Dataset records
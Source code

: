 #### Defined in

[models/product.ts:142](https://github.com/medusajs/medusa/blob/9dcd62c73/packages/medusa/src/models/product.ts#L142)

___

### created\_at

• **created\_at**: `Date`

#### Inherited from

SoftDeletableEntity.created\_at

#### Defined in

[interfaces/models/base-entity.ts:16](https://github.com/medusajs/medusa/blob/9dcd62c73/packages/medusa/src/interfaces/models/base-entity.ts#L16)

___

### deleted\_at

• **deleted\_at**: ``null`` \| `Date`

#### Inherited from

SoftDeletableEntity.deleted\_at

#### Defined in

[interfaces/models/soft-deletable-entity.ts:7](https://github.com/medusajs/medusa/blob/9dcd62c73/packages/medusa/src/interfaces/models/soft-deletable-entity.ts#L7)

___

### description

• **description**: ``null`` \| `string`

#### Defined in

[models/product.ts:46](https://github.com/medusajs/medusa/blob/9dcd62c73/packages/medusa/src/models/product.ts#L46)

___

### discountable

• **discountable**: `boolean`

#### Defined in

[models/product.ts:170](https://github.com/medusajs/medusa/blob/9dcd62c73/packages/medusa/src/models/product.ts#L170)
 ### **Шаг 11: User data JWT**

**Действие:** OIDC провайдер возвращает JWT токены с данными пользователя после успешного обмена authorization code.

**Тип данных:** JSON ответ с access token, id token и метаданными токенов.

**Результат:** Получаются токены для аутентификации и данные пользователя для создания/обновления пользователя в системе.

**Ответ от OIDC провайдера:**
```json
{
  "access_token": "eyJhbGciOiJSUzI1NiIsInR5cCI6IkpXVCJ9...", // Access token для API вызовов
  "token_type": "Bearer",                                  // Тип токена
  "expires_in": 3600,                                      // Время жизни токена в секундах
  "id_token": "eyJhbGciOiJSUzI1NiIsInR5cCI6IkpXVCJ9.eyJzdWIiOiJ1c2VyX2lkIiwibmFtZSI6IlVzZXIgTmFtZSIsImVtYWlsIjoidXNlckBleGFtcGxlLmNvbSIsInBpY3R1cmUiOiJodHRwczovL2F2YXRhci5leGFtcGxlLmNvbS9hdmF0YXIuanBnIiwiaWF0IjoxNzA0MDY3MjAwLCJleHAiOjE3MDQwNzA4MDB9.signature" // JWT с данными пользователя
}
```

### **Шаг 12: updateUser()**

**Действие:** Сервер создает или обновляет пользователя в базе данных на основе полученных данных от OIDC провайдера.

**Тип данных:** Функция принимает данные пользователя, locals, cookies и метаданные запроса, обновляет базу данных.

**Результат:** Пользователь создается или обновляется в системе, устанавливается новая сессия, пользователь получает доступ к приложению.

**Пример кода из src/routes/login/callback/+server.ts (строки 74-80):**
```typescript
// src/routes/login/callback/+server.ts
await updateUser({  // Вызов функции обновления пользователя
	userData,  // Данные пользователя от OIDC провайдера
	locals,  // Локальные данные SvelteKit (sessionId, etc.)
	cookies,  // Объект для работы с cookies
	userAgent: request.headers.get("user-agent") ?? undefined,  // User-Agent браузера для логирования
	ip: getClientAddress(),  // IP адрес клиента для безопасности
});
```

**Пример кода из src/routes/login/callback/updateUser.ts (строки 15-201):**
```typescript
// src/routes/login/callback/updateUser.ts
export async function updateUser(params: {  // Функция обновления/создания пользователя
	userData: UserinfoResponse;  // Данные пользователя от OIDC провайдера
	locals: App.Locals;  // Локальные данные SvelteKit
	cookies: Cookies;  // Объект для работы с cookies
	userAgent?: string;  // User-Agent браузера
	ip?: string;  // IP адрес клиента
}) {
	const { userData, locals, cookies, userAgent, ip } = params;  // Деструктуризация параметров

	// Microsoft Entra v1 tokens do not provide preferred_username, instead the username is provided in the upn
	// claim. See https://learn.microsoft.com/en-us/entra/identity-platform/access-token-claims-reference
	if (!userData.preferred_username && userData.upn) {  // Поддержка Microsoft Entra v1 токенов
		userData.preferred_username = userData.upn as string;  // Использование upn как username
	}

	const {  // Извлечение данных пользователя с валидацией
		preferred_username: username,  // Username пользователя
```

*What this task involves*:
If a line contains the string "login", it counts toward the total; state that total for the records above and nothing more.

*Written answer*:
4